Required work
Would you please copy each line of the data in which the string "will" occurs?
=======
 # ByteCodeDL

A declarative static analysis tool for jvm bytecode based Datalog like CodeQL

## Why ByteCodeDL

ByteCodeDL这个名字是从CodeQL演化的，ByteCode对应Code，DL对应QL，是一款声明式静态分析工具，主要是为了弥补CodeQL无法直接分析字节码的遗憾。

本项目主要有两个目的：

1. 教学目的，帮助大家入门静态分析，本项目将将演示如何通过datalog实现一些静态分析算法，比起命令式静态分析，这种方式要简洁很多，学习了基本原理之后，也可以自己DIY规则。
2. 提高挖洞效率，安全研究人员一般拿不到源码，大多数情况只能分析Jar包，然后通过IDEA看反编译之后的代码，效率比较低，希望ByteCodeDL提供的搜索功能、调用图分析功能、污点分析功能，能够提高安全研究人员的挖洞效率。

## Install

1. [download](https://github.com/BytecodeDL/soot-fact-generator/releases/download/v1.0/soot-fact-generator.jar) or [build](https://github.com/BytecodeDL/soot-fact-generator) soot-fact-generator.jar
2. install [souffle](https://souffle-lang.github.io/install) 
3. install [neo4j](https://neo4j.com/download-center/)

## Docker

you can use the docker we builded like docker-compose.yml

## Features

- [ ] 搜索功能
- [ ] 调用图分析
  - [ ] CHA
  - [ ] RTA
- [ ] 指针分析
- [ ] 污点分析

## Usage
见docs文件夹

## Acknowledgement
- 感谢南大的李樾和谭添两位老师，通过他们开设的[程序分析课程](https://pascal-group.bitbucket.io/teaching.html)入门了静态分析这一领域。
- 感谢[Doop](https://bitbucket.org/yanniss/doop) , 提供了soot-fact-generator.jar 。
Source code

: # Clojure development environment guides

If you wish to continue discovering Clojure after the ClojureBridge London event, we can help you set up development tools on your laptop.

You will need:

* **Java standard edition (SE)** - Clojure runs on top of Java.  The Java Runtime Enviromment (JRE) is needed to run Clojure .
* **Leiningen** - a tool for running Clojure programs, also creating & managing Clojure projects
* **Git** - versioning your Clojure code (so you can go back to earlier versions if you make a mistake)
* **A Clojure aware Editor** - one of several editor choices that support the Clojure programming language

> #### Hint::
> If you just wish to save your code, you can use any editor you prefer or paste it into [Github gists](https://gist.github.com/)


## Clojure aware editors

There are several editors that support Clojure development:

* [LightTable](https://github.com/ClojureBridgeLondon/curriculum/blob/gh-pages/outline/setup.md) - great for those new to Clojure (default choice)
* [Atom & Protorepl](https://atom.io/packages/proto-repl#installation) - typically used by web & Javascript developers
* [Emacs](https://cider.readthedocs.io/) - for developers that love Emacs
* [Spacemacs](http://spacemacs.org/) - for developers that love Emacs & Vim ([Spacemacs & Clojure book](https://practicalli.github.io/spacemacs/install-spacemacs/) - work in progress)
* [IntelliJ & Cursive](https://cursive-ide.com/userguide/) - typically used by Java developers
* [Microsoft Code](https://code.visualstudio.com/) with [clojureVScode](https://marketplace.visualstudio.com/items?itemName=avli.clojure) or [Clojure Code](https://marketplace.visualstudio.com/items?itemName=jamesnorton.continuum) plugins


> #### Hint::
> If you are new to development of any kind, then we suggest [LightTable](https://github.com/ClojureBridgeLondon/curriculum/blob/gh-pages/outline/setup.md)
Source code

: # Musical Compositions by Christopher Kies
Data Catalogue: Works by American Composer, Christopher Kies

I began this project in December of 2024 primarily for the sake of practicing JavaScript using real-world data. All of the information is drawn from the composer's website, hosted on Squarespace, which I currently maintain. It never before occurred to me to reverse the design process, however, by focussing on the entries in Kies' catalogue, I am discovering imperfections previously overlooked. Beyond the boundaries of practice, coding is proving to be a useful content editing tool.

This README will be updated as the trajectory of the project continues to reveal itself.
=======
Task answer
You will need:
This README will be updated as the trajectory of the project continues to reveal itself.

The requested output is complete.